- [Goal of the exercise]: Type out the data again. Keep every line exactly the same.

- [Records for processing]:
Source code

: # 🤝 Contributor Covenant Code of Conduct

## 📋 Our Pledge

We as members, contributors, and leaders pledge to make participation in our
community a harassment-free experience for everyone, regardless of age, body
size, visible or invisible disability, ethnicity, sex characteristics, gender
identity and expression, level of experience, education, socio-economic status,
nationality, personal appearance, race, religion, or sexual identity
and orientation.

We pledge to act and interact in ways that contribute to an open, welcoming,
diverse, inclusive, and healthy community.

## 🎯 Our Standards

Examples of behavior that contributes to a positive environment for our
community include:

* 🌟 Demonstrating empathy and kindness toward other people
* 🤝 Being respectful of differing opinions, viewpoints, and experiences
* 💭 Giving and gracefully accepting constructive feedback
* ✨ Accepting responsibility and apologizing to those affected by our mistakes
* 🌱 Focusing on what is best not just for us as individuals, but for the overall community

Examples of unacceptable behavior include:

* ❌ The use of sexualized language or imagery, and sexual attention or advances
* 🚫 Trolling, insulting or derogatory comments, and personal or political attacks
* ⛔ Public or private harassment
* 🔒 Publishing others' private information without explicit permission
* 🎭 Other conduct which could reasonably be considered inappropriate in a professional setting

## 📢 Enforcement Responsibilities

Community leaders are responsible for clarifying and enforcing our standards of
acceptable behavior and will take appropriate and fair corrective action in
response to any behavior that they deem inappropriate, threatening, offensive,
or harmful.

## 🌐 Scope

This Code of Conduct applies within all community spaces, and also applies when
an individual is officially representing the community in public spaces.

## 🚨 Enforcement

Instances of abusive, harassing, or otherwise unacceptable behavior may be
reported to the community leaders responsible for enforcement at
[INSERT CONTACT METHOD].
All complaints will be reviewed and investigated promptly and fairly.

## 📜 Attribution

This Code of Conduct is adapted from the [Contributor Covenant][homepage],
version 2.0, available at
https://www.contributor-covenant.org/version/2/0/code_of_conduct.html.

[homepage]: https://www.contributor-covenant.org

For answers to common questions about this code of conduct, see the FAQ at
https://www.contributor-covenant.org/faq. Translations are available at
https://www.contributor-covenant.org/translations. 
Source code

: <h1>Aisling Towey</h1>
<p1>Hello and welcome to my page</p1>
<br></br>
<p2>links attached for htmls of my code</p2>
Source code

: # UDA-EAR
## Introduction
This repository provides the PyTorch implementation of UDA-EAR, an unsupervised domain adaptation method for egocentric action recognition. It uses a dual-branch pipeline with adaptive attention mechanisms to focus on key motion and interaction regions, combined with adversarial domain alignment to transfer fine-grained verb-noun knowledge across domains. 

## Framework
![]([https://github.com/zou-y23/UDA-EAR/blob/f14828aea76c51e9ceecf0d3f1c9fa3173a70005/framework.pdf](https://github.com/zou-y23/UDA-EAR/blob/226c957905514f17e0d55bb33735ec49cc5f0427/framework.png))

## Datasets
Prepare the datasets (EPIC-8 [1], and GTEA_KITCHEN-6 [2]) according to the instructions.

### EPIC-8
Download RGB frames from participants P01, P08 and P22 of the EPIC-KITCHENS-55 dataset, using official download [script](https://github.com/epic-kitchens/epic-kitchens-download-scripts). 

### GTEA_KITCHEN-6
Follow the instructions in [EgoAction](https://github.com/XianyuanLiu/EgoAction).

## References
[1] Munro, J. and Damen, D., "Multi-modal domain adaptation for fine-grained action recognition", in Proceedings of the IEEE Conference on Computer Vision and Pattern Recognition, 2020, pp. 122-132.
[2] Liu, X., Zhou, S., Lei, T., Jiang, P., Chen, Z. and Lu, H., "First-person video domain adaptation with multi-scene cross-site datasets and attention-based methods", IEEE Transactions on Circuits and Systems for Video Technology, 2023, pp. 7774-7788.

- [Response to the task]:
Source code

: # 🤝 Contributor Covenant Code of Conduct

## 📋 Our Pledge

We as members, contributors, and leaders pledge to make participation in our
community a harassment-free experience for everyone, regardless of age, body
size, visible or invisible disability, ethnicity, sex characteristics, gender
identity and expression, level of experience, education, socio-economic status,
nationality, personal appearance, race, religion, or sexual identity
and orientation.

We pledge to act and interact in ways that contribute to an open, welcoming,
diverse, inclusive, and healthy community.

## 🎯 Our Standards

Examples of behavior that contributes to a positive environment for our
community include:

* 🌟 Demonstrating empathy and kindness toward other people
* 🤝 Being respectful of differing opinions, viewpoints, and experiences
* 💭 Giving and gracefully accepting constructive feedback
* ✨ Accepting responsibility and apologizing to those affected by our mistakes
* 🌱 Focusing on what is best not just for us as individuals, but for the overall community

Examples of unacceptable behavior include:

* ❌ The use of sexualized language or imagery, and sexual attention or advances
* 🚫 Trolling, insulting or derogatory comments, and personal or political attacks
* ⛔ Public or private harassment
* 🔒 Publishing others' private information without explicit permission
* 🎭 Other conduct which could reasonably be considered inappropriate in a professional setting

## 📢 Enforcement Responsibilities

Community leaders are responsible for clarifying and enforcing our standards of
acceptable behavior and will take appropriate and fair corrective action in
response to any behavior that they deem inappropriate, threatening, offensive,
or harmful.

## 🌐 Scope

This Code of Conduct applies within all community spaces, and also applies when
an individual is officially representing the community in public spaces.

## 🚨 Enforcement

Instances of abusive, harassing, or otherwise unacceptable behavior may be
reported to the community leaders responsible for enforcement at
[INSERT CONTACT METHOD].
All complaints will be reviewed and investigated promptly and fairly.

## 📜 Attribution

This Code of Conduct is adapted from the [Contributor Covenant][homepage],
version 2.0, available at
https://www.contributor-covenant.org/version/2/0/code_of_conduct.html.

[homepage]: https://www.contributor-covenant.org

For answers to common questions about this code of conduct, see the FAQ at
https://www.contributor-covenant.org/faq. Translations are available at
https://www.contributor-covenant.org/translations. 
Source code

: <h1>Aisling Towey</h1>
<p1>Hello and welcome to my page</p1>
<br></br>
<p2>links attached for htmls of my code</p2>
Source code

: # UDA-EAR
## Introduction
This repository provides the PyTorch implementation of UDA-EAR, an unsupervised domain adaptation method for egocentric action recognition. It uses a dual-branch pipeline with adaptive attention mechanisms to focus on key motion and interaction regions, combined with adversarial domain alignment to transfer fine-grained verb-noun knowledge across domains. 

## Framework
![]([https://github.com/zou-y23/UDA-EAR/blob/f14828aea76c51e9ceecf0d3f1c9fa3173a70005/framework.pdf](https://github.com/zou-y23/UDA-EAR/blob/226c957905514f17e0d55bb33735ec49cc5f0427/framework.png))

## Datasets
Prepare the datasets (EPIC-8 [1], and GTEA_KITCHEN-6 [2]) according to the instructions.

### EPIC-8
Download RGB frames from participants P01, P08 and P22 of the EPIC-KITCHENS-55 dataset, using official download [script](https://github.com/epic-kitchens/epic-kitchens-download-scripts). 

### GTEA_KITCHEN-6
Follow the instructions in [EgoAction](https://github.com/XianyuanLiu/EgoAction).

## References
[1] Munro, J. and Damen, D., "Multi-modal domain adaptation for fine-grained action recognition", in Proceedings of the IEEE Conference on Computer Vision and Pattern Recognition, 2020, pp. 122-132.
[2] Liu, X., Zhou, S., Lei, T., Jiang, P., Chen, Z. and Lu, H., "First-person video domain adaptation with multi-scene cross-site datasets and attention-based methods", IEEE Transactions on Circuits and Systems for Video Technology, 2023, pp. 7774-7788.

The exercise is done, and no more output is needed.